Friday, April 22, 2011

64 bit pain...

Hmm,

It's very difficult in the early days of 64 bit architecture to install non windows OS. Last week I got amd phenom X2 8 gigs of ram & 1 TB of hdd for around 17k. Was feeling nice to have installed fedora 14 live on it. Later on realised that the mblaze modem doesnt work on it ( i mean the dependencies were missing). So it took me 3 days to download Fedora 14 dvd which is 3.5 gigs of installation data. I am a big fan of the fedora flavour, ( it was very kind with me, most of my efforts were fruitful )

I sincerely tried different ways to install windows 7 64 bit on it, but some people are destined to fight when it's just a cakewalk for most of the others. So it threw a weird error, and that installation could not proceed. I wasted half a day on the installation only to see this error again & again.

Burnt the downloaded iso to a dvd & tried to upgrade the live OS. But it was a nightmare to upgrade it to a full f14 (laughlin). It did nothing at all. At least I couldnt see any difference. So i tried manual upgrade using the rpm -ivh command. Which obviously didnt help. So tried to reinstall it from scratch only to find the dvd had rendered unreadable thanks to frequent re-writing. Then got another dvd n burnt the iso on it. Installed laughlin using it. To add to my disappointment there wasnt much of a difference in the live cd & the dead (just kidding) the full dvd.

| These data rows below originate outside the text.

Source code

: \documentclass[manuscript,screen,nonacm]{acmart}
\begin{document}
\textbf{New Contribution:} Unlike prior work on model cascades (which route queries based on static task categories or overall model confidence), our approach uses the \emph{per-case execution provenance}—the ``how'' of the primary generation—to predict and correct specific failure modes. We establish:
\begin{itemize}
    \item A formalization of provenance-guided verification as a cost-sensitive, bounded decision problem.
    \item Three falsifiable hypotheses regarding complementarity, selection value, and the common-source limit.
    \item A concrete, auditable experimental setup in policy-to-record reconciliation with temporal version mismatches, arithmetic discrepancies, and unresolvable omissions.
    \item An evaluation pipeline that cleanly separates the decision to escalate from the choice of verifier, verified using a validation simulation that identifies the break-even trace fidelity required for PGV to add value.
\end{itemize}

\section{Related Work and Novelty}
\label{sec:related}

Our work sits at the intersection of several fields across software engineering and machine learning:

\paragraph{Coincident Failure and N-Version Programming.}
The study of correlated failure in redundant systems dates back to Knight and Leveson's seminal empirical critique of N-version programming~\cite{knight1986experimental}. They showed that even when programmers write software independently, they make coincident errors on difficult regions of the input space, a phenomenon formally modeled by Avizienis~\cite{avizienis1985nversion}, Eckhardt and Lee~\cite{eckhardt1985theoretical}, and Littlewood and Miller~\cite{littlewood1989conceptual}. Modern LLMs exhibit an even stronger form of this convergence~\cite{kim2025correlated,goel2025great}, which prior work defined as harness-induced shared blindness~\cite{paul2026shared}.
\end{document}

But i could install the mblaze wirelss modem on it & got the fun started.

It took almost 10 days to get the system up & running. The funniest part of it is, the computing difference is not at all noticeable between 64 bit & 32 bit. (Probably because i have been using fedora & not windows products.) Of course 24 hours of experience on a 64 bit machine is too little to be compared with 10 years on 32 bit machines.

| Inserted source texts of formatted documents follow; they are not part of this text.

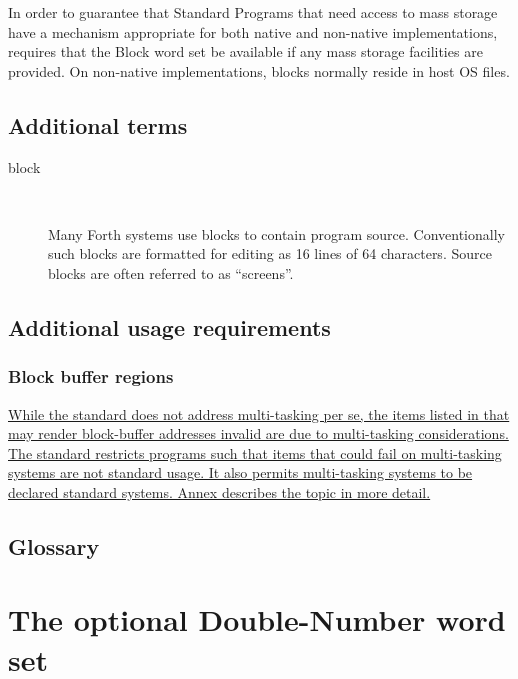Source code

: In order to guarantee that Standard Programs that need access to mass
storage have a mechanism appropriate for both native and non-native
implementations,  requires that the Block word set be
available if any mass storage facilities are provided. On non-native
implementations, blocks normally reside in host OS files.

\setcounter{subsection}{1}
\subsection{Additional terms} %

\begin{description}
\item[block] ~

	Many Forth systems use blocks to contain program source.
	Conventionally such blocks are formatted for editing as
	16 lines of 64 characters. Source blocks are often referred
	to as ``screens''.
\end{description}

\subsection{Additional usage requirements} \cbstart{}
\setcounter{subsubsection}{1}
\subsubsection{Block buffer regions}
\label{rat:block:buffers}

\uline{While the standard does not address multi-tasking per se, the
	items listed in  that may render block-buffer
	addresses invalid are due to multi-tasking considerations.
	The standard restricts programs such that items that could fail on
	multi-tasking systems are not standard usage.  It also permits
	multi-tasking systems to be declared standard systems.
	Annex  describes the topic in more detail.}
\cbend

\setcounter{subsection}{5}
\subsection{Glossary} %



\section{The optional Double-Number word set} %
\label{rat:double}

The biggest challenge would be to install oracle product on a non microsoft platform & that to 64 bit. Because except for oracle database, nothing else really works well or is smooth to install.

right now i'm downloading the XE database to install soa suite on this machine.

Which needs a lot of memory & disc space.

Anyway I write these blogs so that when i revisit 'em It should remind me of what i was doing. I know no one reads them till the very end anyway........

Friday, March 11, 2011

Recently Installed fedora 14 on virtual box

It's been quite long since i'm using fedora 8 , Basically Redhat Enterprize Linux based linux (RHEL as they say). Since march 2008 to march 2011. Hmm 3 years & no new ventures?? huh. So was planning to play with some of the latest linux flavours(I still use british english so dont mind the u in the flavour) the laughlin (Fedora 14 Code name) saw a few screenshots, but wasnt sure of installing it, cause fedora 8 never gave me any pain in last 3 years. Pains of virus removal, pains of genuine software crap, pains of upgrading browser that crashes every now n then, pains of installing mobile browser software, pains of installing hell lot of video codecs, n the biggest pain of seeing holes in your pocket to understand that this software does not support your version of doors & ventilations. Recently i was planning to install google video tool (real thorn in flesh to install n i finally gave up as it was not worth the time & effort, cause skype 2.0 does it in a lot lot better way :) ) which said the STL library i was using with fedora 8 is outdated. So i though so it be google video is an entertainment software n need not be installed at all.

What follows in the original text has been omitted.